## [Task goal]
Go over the data and copy out each line with "isLocalValuesAllowed" in it.

## [Study material]
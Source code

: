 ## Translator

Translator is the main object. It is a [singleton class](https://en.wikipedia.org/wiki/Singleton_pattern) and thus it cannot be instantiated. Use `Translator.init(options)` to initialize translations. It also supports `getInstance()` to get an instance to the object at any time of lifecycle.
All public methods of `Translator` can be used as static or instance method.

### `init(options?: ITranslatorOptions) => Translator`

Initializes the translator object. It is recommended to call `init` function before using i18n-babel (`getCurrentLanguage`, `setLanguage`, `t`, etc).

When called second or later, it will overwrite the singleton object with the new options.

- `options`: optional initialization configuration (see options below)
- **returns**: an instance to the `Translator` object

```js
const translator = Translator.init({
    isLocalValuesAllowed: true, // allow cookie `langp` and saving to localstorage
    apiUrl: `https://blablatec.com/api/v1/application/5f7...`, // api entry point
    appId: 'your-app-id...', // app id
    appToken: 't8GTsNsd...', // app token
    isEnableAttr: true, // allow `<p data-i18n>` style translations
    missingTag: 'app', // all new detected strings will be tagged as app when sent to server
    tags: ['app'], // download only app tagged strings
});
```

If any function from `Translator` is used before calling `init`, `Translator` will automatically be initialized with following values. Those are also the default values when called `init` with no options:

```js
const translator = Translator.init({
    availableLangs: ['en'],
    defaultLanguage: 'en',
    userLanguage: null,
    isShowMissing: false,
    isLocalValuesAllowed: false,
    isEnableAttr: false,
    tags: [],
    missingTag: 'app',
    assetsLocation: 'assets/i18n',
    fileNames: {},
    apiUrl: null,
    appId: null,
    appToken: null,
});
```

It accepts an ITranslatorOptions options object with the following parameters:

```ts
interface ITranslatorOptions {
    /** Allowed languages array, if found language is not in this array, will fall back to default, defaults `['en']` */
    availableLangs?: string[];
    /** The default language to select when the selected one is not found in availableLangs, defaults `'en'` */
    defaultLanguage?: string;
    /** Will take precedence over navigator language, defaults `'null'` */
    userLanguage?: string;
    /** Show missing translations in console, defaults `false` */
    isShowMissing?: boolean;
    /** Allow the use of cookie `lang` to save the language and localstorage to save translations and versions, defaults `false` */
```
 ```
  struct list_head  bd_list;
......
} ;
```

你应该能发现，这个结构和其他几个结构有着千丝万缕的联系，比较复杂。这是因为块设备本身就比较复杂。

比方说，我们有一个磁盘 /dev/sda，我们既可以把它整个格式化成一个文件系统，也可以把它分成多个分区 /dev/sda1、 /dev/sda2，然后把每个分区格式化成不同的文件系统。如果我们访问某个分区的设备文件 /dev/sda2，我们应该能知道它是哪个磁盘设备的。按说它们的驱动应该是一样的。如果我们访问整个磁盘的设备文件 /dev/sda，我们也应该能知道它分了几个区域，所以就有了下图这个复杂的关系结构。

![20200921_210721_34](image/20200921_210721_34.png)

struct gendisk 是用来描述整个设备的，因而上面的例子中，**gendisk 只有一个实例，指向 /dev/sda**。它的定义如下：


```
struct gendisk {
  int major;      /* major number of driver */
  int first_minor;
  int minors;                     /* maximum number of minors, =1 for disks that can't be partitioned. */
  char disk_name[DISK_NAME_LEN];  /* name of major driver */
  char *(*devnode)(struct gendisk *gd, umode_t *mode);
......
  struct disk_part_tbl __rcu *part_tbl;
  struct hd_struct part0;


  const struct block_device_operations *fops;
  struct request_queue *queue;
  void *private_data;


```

## [Task answer]
    isLocalValuesAllowed: true, // allow cookie `langp` and saving to localstorage
    isLocalValuesAllowed: false,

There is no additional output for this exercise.